Humanising Language Teaching
Cats, conversations, and metaphor
Michael Rundell column
We have an elderly cat whose favourite food is Whiskas Senior. It is, so the package tells us, "made with highly digestible proteins… to keep her healthy in her golden years". I was intrigued by this: working out what is meant by "her golden years" poses no problem, but you won't find this usage covered in many dictionaries – and, perhaps more to the point, most of us would probably not feel the need to consult a dictionary in a case like this. But if we have not encountered "golden years" before, how do we know what it means?

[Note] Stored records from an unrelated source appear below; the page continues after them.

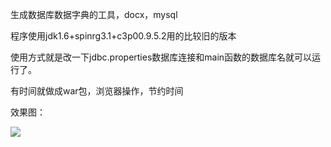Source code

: 生成数据库数据字典的工具，docx，mysql

程序使用jdk1.6+spinrg3.1+c3p00.9.5.2用的比较旧的版本

使用方式就是改一下jdbc.properties数据库连接和main函数的数据库名就可以运行了。

有时间就做成war包，浏览器操作，节约时间

效果图：

![](https://i.imgur.com/lnl4Kf1.jpg)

Jeannette Littlemore's paper on metaphoric intelligence (in the March edition of HLT) gives a clue. As she shows, a grasp of metaphor often enables us to understand novel combinations like "golden years". A look at corpus data gives us some idea of how the word golden can combine. Some combinations are quite stable and occur regularly enough to be regarded as distinct lexical items. For example:
We can already see some patterns emerging: there are connotations here of high value, success, happiness, and the passage of time. Rather than seeing each of these strands as a distinct "meaning" of golden, it is probably truer to say that golden has a collection of "meaning potentials" and that each of these can be contextually activated. Different combinations spark off different metaphors, so the precise reading of a given combination will depend on which of several underlying ideas is being foregrounded. To test this out, it is worth looking at more corpus examples. It turns out that, aside from the established cases mentioned above, most of the one-off combinations fall into three groupings:
Paltrow and Pitt made a golden couple in a two-year romance
a debutante and Daddy's girl with golden connections
would she like seeing this golden college belle at her bedside?
(2) Periods of time
it was a golden period in public service broadcasting
he seemed to have a golden future with Manchester United and England
violin recordings made during his golden youth as a prodigy
inhabiting a golden time where they thought they were the first to discover booze and sex and staying up all night
savouring this golden moment in history
(3) Unique skills or special achievements
the golden-armed quarterback with a poise and maturity beyond his years
there were five penalties and two drop goals from the golden boot of full back Simon Mason
It was a tragic ending to what could have, undoubtedly would have, been a golden career
the damage they are doing to the golden economic legacy they inherited from the last administration
The starting point, of course, is the "literal" meaning – or two literal meanings in the case of golden: made of gold (and therefore very valuable) or having the colour of gold, which seems to have entirely positive connotations: golden sandy beaches, beautiful golden hair, and so on. (No wonder McDonald's also likes to be known as "the golden arches".) From this, the various metaphorical strands develop. Interestingly, though, the data suggests that a given combination does not necessarily invoke the same metaphor every time it appears. Going back to "golden years", we find it has several possible readings:
(1) the standard of living most pensioners are seeking in their golden years through an annuity
(1) is a clear reference to old age, though seen in a very positive light, perhaps as a time of happiness following years of achievement (this doesn't quite work in the case of my cat, however). Example (2) exploits the link with money and success, while example (3) seems to invoke the element of nostalgia that is also present in golden age.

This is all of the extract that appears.